If I'm right, each Operator has its own checkpoint. I can not understand how these checkpoints work together.

Saying that I have two source tasks A and B, and one operator C. A and B are the inputs of C.

It seems that C must wait for both of the checkpoint of A and the checkpoint of B. But how do we decide the interval of them? If the operator of C does this: output = a1 + a2 + a3 - b1, does it mean that we should set the interval of the checkpoint of B three times of the checkpoint of A?

In a word, my question is if we should do some design for the interval of checkpoint of each operator according to its job and the frequency of its inputs to avoid long-duration-waiting-for-checkpoint issue?


Solution

  • I am not sure if I follow your question.
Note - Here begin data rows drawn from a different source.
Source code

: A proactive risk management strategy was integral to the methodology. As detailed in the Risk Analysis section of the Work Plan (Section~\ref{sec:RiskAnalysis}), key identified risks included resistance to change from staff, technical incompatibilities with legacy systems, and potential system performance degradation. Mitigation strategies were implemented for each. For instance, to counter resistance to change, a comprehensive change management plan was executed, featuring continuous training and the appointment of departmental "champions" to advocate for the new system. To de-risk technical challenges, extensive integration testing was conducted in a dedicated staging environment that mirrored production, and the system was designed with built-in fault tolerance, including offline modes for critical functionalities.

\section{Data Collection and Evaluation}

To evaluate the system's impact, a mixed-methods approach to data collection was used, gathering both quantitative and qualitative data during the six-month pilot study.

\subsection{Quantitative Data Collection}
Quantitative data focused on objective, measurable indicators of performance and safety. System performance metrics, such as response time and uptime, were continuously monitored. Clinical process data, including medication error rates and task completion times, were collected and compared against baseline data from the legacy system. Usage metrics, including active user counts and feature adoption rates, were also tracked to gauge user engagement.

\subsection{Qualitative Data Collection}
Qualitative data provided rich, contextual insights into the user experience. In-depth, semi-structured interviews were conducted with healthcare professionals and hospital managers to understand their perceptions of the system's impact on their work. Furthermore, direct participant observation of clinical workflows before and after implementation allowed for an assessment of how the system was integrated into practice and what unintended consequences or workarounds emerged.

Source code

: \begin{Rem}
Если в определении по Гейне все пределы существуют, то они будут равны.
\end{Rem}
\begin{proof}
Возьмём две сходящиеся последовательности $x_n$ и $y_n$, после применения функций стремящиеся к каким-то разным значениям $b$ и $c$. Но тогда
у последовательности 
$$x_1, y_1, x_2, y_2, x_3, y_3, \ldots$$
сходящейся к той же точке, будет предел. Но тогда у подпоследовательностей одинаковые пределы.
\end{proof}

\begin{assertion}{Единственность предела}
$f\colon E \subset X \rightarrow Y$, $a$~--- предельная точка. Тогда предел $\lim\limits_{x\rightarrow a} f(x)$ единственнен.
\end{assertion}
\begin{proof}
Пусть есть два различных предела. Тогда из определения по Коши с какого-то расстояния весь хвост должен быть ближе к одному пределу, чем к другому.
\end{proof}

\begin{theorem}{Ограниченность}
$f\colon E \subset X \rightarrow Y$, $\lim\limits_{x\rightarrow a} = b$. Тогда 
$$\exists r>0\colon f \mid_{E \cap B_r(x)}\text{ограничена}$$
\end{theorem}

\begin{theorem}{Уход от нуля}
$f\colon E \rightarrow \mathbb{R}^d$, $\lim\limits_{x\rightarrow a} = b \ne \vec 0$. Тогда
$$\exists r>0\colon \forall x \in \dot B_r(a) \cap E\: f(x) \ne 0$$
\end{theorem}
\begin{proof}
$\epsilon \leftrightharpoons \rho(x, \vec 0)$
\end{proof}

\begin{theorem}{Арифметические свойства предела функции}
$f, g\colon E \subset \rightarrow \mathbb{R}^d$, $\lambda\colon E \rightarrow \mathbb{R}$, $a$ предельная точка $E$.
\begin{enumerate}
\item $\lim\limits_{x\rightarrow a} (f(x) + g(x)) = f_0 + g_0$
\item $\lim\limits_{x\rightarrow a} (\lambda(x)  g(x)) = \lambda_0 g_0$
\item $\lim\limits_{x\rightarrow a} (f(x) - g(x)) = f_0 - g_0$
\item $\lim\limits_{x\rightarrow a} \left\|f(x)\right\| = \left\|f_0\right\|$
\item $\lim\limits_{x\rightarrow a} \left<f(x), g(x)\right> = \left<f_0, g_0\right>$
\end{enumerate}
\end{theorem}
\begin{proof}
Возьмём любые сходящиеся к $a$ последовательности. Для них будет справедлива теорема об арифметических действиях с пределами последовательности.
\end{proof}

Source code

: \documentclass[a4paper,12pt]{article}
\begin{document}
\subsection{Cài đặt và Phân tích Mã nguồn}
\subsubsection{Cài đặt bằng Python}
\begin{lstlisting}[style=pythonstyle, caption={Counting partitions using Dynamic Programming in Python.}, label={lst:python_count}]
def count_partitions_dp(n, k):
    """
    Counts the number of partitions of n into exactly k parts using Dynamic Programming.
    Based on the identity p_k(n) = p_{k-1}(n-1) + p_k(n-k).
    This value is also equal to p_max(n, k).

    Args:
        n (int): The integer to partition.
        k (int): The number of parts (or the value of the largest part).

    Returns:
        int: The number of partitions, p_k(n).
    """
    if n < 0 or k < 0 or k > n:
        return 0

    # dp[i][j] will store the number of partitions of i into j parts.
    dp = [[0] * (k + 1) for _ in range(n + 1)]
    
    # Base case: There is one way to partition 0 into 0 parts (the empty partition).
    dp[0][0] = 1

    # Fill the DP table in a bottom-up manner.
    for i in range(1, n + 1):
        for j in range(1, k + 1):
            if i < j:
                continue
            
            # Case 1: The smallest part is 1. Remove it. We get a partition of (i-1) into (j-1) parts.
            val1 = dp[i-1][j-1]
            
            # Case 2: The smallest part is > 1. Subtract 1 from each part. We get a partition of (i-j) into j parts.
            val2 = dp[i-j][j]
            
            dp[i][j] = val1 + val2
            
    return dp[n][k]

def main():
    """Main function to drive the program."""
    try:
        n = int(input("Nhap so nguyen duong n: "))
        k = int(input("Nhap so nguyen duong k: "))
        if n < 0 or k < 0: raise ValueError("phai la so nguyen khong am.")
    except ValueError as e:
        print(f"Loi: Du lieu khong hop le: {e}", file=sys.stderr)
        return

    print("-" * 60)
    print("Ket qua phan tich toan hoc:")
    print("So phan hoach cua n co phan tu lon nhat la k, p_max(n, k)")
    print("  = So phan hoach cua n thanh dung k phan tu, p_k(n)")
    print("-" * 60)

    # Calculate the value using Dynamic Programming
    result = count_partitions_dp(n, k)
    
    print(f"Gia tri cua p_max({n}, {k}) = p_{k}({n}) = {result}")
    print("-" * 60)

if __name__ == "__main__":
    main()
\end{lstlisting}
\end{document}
You set the checkpoint interval for the whole job not on a per operator basis. This determines the interval on which checkpoint barriers will be injected into the stream at sources. Then it traverses through the same channel as regular events. Upon receiving a checkpoint barrier a single operator checkpoints its state corresponding to that particular checkpoint (each checkpoint barrier contains checkpoint id). This way the whole job can take a consistent snapshot of all operators at that point in the stream.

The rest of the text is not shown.